Jennifer L. KOOSED and Robert Paul SEESENGOOD.  Judith.  Wisdom Commentary, Volume 16. Collegeville, Minnesota:  Liturgical Press, 2022. Pp. 202.  $49.95 Hb. ISBN 9780814681152.  Reviewed by Eloise M. ROSENBLATT, R.S.M., St. Paul University, Ottawa.

 

This commentary on the Book of Judith deservedly won First Place for Scripture, Academic Studies, from the Catholic Press Association for books published in 2022.  The volume is part of a major feminist series, the Wisdom Commentary, treating every book of the Bible.  General editor is Barbara Reid, O.P. President of Catholic Theological Union in Chicago, Illinois, and editor for this volume was Amy-Jill Levine, noted emeritus professor of Vanderbilt University.

Written in Greek, Judith is not part of the Hebrew canon, but it's a very good Jewish story, a David and Goliath theme. The artistic representations of Judith hacking the head off Holofernes dominate any association with the book. But fully half of it is a war-story, and I who hate war movies, was entranced by the narrative of the crisis leading up to the appearance of Judith in the second half of the book.

The story in my memory blotted out this first half.  My association with Judith focused on the heroic act of a beautiful Jewish widow, who pretended to defect to the camp of the invading army.  She tricked Holofernes, the enemy general, into a drunken stupor while she attended the banquet he laid out in the middle of the military camp.  He had expected to seduce her.  Instead, as he lay blacked out on the dais inside the tent, she raised up his own sword and cleanly—or by hacking it-- severed his head. She and her maid packed the head in a food bag and hied back to the Israelite camp.  Holofernes’ attendants, shortly later, discovered his headless, torso. His army, demoralized, in disarray, abandoned the field and their siege.  Holofernes’ execution by a woman, his severed head, her triumphant trophy, held aloft by its blood-soaked hair, was the Book of Judith.

But I started reading the commentary at the beginning that introduces the first 9 chapters before Judith appears. It’s a long lead-up, a kind of Jewish Iliad, with Nebuchadnezzar’s war-making, Holofernes’ siege of Bethulia, and the food and water shortages, sickness and death of women and children, about to force the Israelites into surrender.   Finally in Chapter 10, Judith appears. There is her long consultation with the elders, her prayer to God, and her preparation to take matters into her own hands.  

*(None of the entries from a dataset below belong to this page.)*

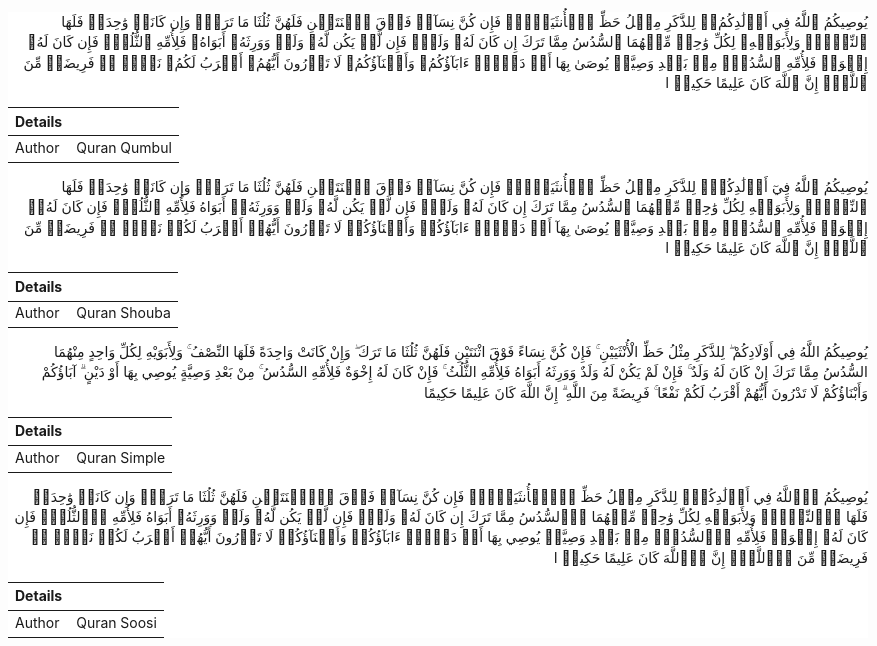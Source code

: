 <div dir="rtl" lang="ar" style={{fontSize:'larger',backgroundColor:'#f8f9fa',padding:20}}>
يُوصِيكُمُ ٱللَّهُ فِي أَوۡلَٰدِكُمُۥۖ لِلذَّكَرِ مِثۡلُ حَظِّ ٱلۡأُنثَيَيۡنِۚ فَإِن كُنَّ نِسَآءࣰ فَوۡقَ ٱثۡنَتَيۡنِ فَلَهُنَّ ثُلُثَا مَا تَرَكَۖ وَإِن كَانَتۡ وَٰحِدَةࣰ فَلَهَا ٱلنِّصۡفُۚ وَلِأَبَوَيۡهِۦ لِكُلِّ وَٰحِدࣲ مِّنۡهُمَا ٱلسُّدُسُ مِمَّا تَرَكَ إِن كَانَ لَهُۥ وَلَدࣱۚ فَإِن لَّمۡ يَكُن لَّهُۥ وَلَدࣱ وَوَرِثَهُۥ أَبَوَاهُۥ فَلِأُمِّهِ ٱلثُّلُثُۚ فَإِن كَانَ لَهُۥ إِخۡوَةࣱ فَلِأُمِّهِ ٱلسُّدُسُۚ مِنۢ بَعۡدِ وَصِيَّةࣲ يُوصَىٰ بِهَا أَوۡ دَيۡنٍۗ ءَابَآؤُكُمُۥ وَأَبۡنَآؤُكُمُۥ لَا تَدۡرُونَ أَيُّهُمُۥ أَقۡرَبُ لَكُمُۥ نَفۡعࣰ اۚ فَرِيضَةࣰ مِّنَ ٱللَّهِۗ إِنَّ ٱللَّهَ كَانَ عَلِيمًا حَكِيمࣰ ا
</div>
<div style={{backgroundColor:'#f8f9fa',padding:20, marginBottom: 10}}><table> <thead> <tr> <th>Details</th> <th></th> </tr> </thead> <tbody> <tr><td>Author</td><td>Quran Qumbul</td></tr></tbody></table></div>


<div dir="rtl" lang="ar" style={{fontSize:'larger',backgroundColor:'#f8f9fa',padding:20}}>
يُوصِيكُمُ ٱللَّهُ فِيٓ أَوۡلَٰدِكُمۡۖ لِلذَّكَرِ مِثۡلُ حَظِّ ٱلۡأُنثَيَيۡنِۚ فَإِن كُنَّ نِسَآءࣰ فَوۡقَ ٱثۡنَتَيۡنِ فَلَهُنَّ ثُلُثَا مَا تَرَكَۖ وَإِن كَانَتۡ وَٰحِدَةࣰ فَلَهَا ٱلنِّصۡفُۚ وَلِأَبَوَيۡهِ لِكُلِّ وَٰحِدࣲ مِّنۡهُمَا ٱلسُّدُسُ مِمَّا تَرَكَ إِن كَانَ لَهُۥ وَلَدࣱۚ فَإِن لَّمۡ يَكُن لَّهُۥ وَلَدࣱ وَوَرِثَهُۥٓ أَبَوَاهُ فَلِأُمِّهِ ٱلثُّلُثُۚ فَإِن كَانَ لَهُۥٓ إِخۡوَةࣱ فَلِأُمِّهِ ٱلسُّدُسُۚ مِنۢ بَعۡدِ وَصِيَّةࣲ يُوصَىٰ بِهَآ أَوۡ دَيۡنٍۗ ءَابَآؤُكُمۡ وَأَبۡنَآؤُكُمۡ لَا تَدۡرُونَ أَيُّهُمۡ أَقۡرَبُ لَكُمۡ نَفۡعࣰ اۚ فَرِيضَةࣰ مِّنَ ٱللَّهِۗ إِنَّ ٱللَّهَ كَانَ عَلِيمًا حَكِيمࣰ ا
</div>
<div style={{backgroundColor:'#f8f9fa',padding:20, marginBottom: 10}}><table> <thead> <tr> <th>Details</th> <th></th> </tr> </thead> <tbody> <tr><td>Author</td><td>Quran Shouba</td></tr></tbody></table></div>


<div dir="rtl" lang="ar" style={{fontSize:'larger',backgroundColor:'#f8f9fa',padding:20}}>
يُوصِيكُمُ اللَّهُ فِي أَوْلَادِكُمْ ۖ لِلذَّكَرِ مِثْلُ حَظِّ الْأُنْثَيَيْنِ ۚ فَإِنْ كُنَّ نِسَاءً فَوْقَ اثْنَتَيْنِ فَلَهُنَّ ثُلُثَا مَا تَرَكَ ۖ وَإِنْ كَانَتْ وَاحِدَةً فَلَهَا النِّصْفُ ۚ وَلِأَبَوَيْهِ لِكُلِّ وَاحِدٍ مِنْهُمَا السُّدُسُ مِمَّا تَرَكَ إِنْ كَانَ لَهُ وَلَدٌ ۚ فَإِنْ لَمْ يَكُنْ لَهُ وَلَدٌ وَوَرِثَهُ أَبَوَاهُ فَلِأُمِّهِ الثُّلُثُ ۚ فَإِنْ كَانَ لَهُ إِخْوَةٌ فَلِأُمِّهِ السُّدُسُ ۚ مِنْ بَعْدِ وَصِيَّةٍ يُوصِي بِهَا أَوْ دَيْنٍ ۗ آبَاؤُكُمْ وَأَبْنَاؤُكُمْ لَا تَدْرُونَ أَيُّهُمْ أَقْرَبُ لَكُمْ نَفْعًا ۚ فَرِيضَةً مِنَ اللَّهِ ۗ إِنَّ اللَّهَ كَانَ عَلِيمًا حَكِيمًا
</div>
<div style={{backgroundColor:'#f8f9fa',padding:20, marginBottom: 10}}><table> <thead> <tr> <th>Details</th> <th></th> </tr> </thead> <tbody> <tr><td>Author</td><td>Quran Simple</td></tr></tbody></table></div>


<div dir="rtl" lang="ar" style={{fontSize:'larger',backgroundColor:'#f8f9fa',padding:20}}>
يُوصِيكُمُ اُ۬للَّهُ فِي أَوۡلَٰدِكُمۡۖ لِلذَّكَرِ مِثۡلُ حَظِّ اِ۬لۡأُنثَيَيۡنِۚ فَإِن كُنَّ نِسَآءࣰ فَوۡقَ اَ۪ثۡنَتَيۡنِ فَلَهُنَّ ثُلُثَا مَا تَرَكَۖ وَإِن كَانَتۡ وَٰحِدَةࣰ فَلَهَا اَ۬لنِّصۡفُۚ وَلِأَبَوَيۡهِ لِكُلِّ وَٰحِدࣲ مِّنۡهُمَا اَ۬لسُّدُسُ مِمَّا تَرَكَ إِن كَانَ لَهُۥ وَلَدࣱۚ فَإِن لَّمۡ يَكُن لَّهُۥ وَلَدࣱ وَوَرِثَهُۥ أَبَوَاهُ فَلِأُمِّهِ اِ۬لثُّلُثُۚ فَإِن كَانَ لَهُۥ إِخۡوَةࣱ فَلِأُمِّهِ اِ۬لسُّدُسُۚ مِنۢ بَعۡدِ وَصِيَّةࣲ يُوصِي بِهَا أَوۡ دَيۡنٍۗ ءَابَآؤُكُمۡ وَأَبۡنَآؤُكُمۡ لَا تَدۡرُونَ أَيُّهُمۡ أَقۡرَبُ لَكُمۡ نَفۡعࣰ اۚ فَرِيضَةࣰ مِّنَ اَ۬للَّهِۗ إِنَّ اَ۬للَّهَ كَانَ عَلِيمًا حَكِيمࣰ ا
</div>
<div style={{backgroundColor:'#f8f9fa',padding:20, marginBottom: 10}}><table> <thead> <tr> <th>Details</th> <th></th> </tr> </thead> <tbody> <tr><td>Author</td><td>Quran Soosi</td></tr></tbody></table></div>
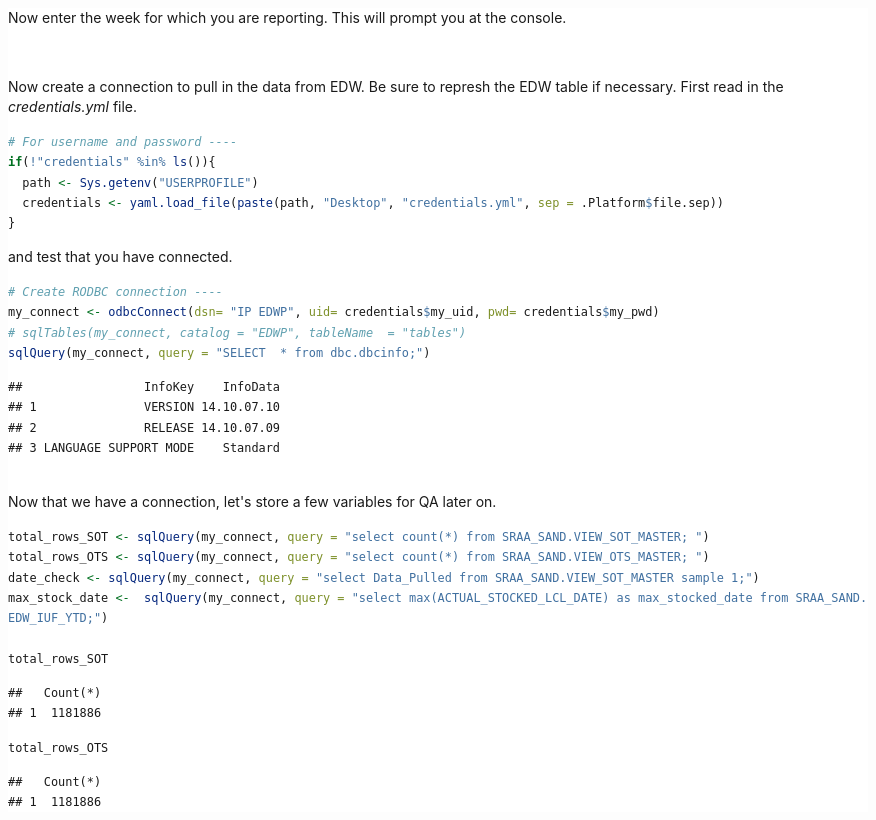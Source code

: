 Now enter the week for which you are reporting. This will prompt you at the console.

<br>

Now create a connection to pull in the data from EDW. Be sure to represh the EDW table if necessary. First read in the *credentials.yml* file.

``` r
# For username and password ----
if(!"credentials" %in% ls()){
  path <- Sys.getenv("USERPROFILE")
  credentials <- yaml.load_file(paste(path, "Desktop", "credentials.yml", sep = .Platform$file.sep))
}
```

and test that you have connected.

``` r
# Create RODBC connection ----
my_connect <- odbcConnect(dsn= "IP EDWP", uid= credentials$my_uid, pwd= credentials$my_pwd)
# sqlTables(my_connect, catalog = "EDWP", tableName  = "tables")
sqlQuery(my_connect, query = "SELECT  * from dbc.dbcinfo;")
```

    ##                 InfoKey    InfoData
    ## 1               VERSION 14.10.07.10
    ## 2               RELEASE 14.10.07.09
    ## 3 LANGUAGE SUPPORT MODE    Standard

<br> Now that we have a connection, let's store a few variables for QA later on.

``` r
total_rows_SOT <- sqlQuery(my_connect, query = "select count(*) from SRAA_SAND.VIEW_SOT_MASTER; ")
total_rows_OTS <- sqlQuery(my_connect, query = "select count(*) from SRAA_SAND.VIEW_OTS_MASTER; ")
date_check <- sqlQuery(my_connect, query = "select Data_Pulled from SRAA_SAND.VIEW_SOT_MASTER sample 1;")
max_stock_date <-  sqlQuery(my_connect, query = "select max(ACTUAL_STOCKED_LCL_DATE) as max_stocked_date from SRAA_SAND.EDW_IUF_YTD;")

total_rows_SOT
```

    ##   Count(*)
    ## 1  1181886

``` r
total_rows_OTS
```

    ##   Count(*)
    ## 1  1181886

I found myself entranced by the writing itself.  It didn’t read like typical biblical exegesis, which sometimes sounds like an auto mechanic’s report on the list of services he performed on a car in the shop. Why was I so engaged by the analysis of the first half of the Book of Judith about Nebuchadnezzar’s war-mongering?   I tried to account for the phrasing—a literarily sophisticated style, long and short sentences, a flowing tone, references to cross-texts in Hebrew scripture neatly woven into the forward-moving discussion, an analysis of the Judith narrative which had an explanatory life of its own.  I noticed that scholarly references were comfortably smoothed into the commentary, as agreements which advanced the discussion, rather than noisy academic arguments heavily footnoted to prove the author has covered the field.  I interrupted my immersion in the commentary, curious, to consult the bibliography, and noted how imaginative and stimulating the sources are.


Distracted, I started making a note of the articles I’d like to consult for my own work in feminist reading of the New Testament. Which is to say, the bibliography for K’s and S’s commentary on Judith offers scholars in feminist biblical criticism some general themes to explore, not only on women in the Hebrew Scripture and orientation to standard feminist authorities, but also leads to literary criticism, gender reversals, meals, mistaken identities, masculinities, warriors, violence, and Artemisia Gentileschi.

One compositional feature of the Wisdom Commentary series involves invitations to additional scholars, contributors who write 700-2000 words on particular themes, methods or characters, from their own expertise. In this volume, they include several informative queer readings by Caryn Tamber-Rosenau, a transwoman’s reflection on Judith’s assumption of a male role by Barbara K. Peronteau, an analysis of Judith’s maidservant in paintings of Caravaggio and Gentileschi by Jessica Jernigan, a horror-heroine Jael-Judith analysis by Rhiannon Graybill, a character study of Bagoas the attendant to Holofernes by Robin Gallagher Branch, and Judith as a Feminist Activist by Melissa Stewart and Linda Learman. 

The lay-out of this volume is easy to read, with text and commentary flowing on the same page.  Altogether a fine investment to purchase this particular volume in the Wisdom Commentary Series.